The Byzantine Generals Problem is an analogy in computer science used to describe the challenge of establishing and maintaining security on a distributed network. To solve this problem, honest nodes (e.g. computers or other physical devices) need to be able to reach consensus despite the presence of dishonest nodes. This means a majority of nodes must establish a set of rules and come to agreement on how to enforce those rules on the network.
In this article, we’ll explain what the Byzantine Generals Problem is in more detail and why it's so important to solve. We’ll look at some of the best solutions that have been proposed and implemented over the years. Finally, we’ll discuss how various blockchain networks have used consensus protocols to overcome the Byzantine Generals Problem and facilitate secure transactions.
What Is The Byzantine Generals Problem?
The Byzantine Generals Problem is a common challenge that decentralized computer systems must overcome. Let’s look at this analogy and how it relates to modern data security.
The Byzantine Generals Problem Research Paper
In 1982, Leslie Lamport, Robert Shostak, and Marshall Pease released a research paper titled, “The Byzantine Generals Problem”. The importance of this concept is clear from the first page, which states that their research was funded by the National Aeronautics and Space Administration (NASA), the Ballistic Missile Defense Systems Command, and the Army Research Office. Although the Byzantine Generals Problem had existed in computer science well before 1982, this was one of the first attempts to put this issue into a relatable analogy and propose solutions for solving it.

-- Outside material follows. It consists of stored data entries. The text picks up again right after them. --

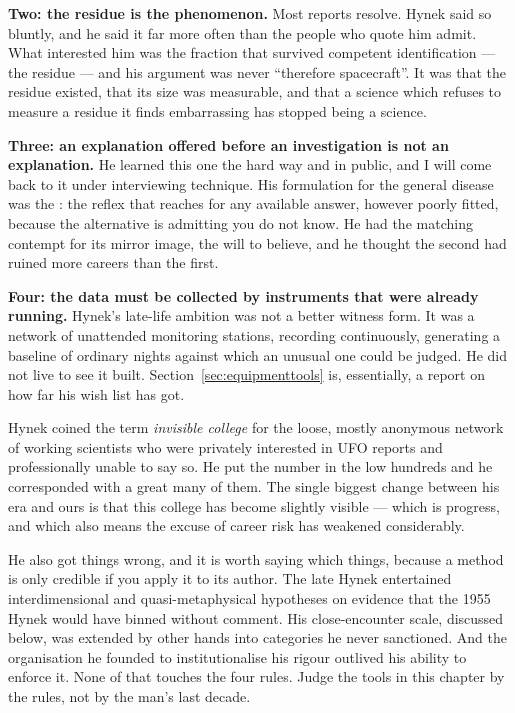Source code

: \textbf{Two: the residue is the phenomenon.} Most reports resolve. Hynek said so bluntly, and he
said it far more often than the people who quote him admit. What interested him was the
fraction that survived competent identification --- the residue --- and his argument was never
``therefore spacecraft''. It was that the residue existed, that its size was measurable, and that
a science which refuses to measure a residue it finds embarrassing has stopped being a science.

\textbf{Three: an explanation offered before an investigation is not an explanation.} He learned
this one the hard way and in public, and I will come back to it under interviewing technique. His
formulation for the general disease was the : the reflex that reaches
for any available answer, however poorly fitted, because the alternative is admitting you do not
know. He had the matching contempt for its mirror image, the will to believe, and he thought the
second had ruined more careers than the first.

\textbf{Four: the data must be collected by instruments that were already running.} Hynek's
late-life ambition was not a better witness form. It was a network of unattended monitoring
stations, recording continuously, generating a baseline of ordinary nights against which an
unusual one could be judged. He did not live to see it built. Section~\ref{sec:equipmenttools}
is, essentially, a report on how far his wish list has got.

\begin{funfact}
Hynek coined the term \emph{invisible college} for the loose, mostly anonymous network of
working scientists who were privately interested in UFO reports and professionally unable to
say so. He put the number in the low hundreds and he corresponded with a great many of them. The
single biggest change between his era and ours is that this college has become slightly visible
--- which is progress, and which also means the excuse of career risk has weakened considerably.
\end{funfact}

He also got things wrong, and it is worth saying which things, because a method is only credible
if you apply it to its author. The late Hynek entertained interdimensional and
quasi-metaphysical hypotheses on evidence that the 1955 Hynek would have binned without comment.
His close-encounter scale, discussed below, was extended by other hands into categories he never
sanctioned. And the organisation he founded to institutionalise his rigour outlived his ability
to enforce it. None of that touches the four rules. Judge the tools in this chapter by the rules,
not by the man's last decade.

The analogy used for the Byzantine Generals Problem basically goes like this: Several divisions of the Byzantine army are stationed just outside of an enemy city and are preparing for battle. Various generals can only communicate with each other via a messenger. They must agree upon a common course of action. However, we must assume that some generals are traitors who wish to prevent loyal generals from agreeing upon a common course of action. An algorithm is needed to ensure that a small group of traitors can’t disrupt communications. To solve the Byzantine Generals problem, loyal generals need a secure way to come to agreement on a plan (known as consensus) and carry out their chosen plan (known as coordination).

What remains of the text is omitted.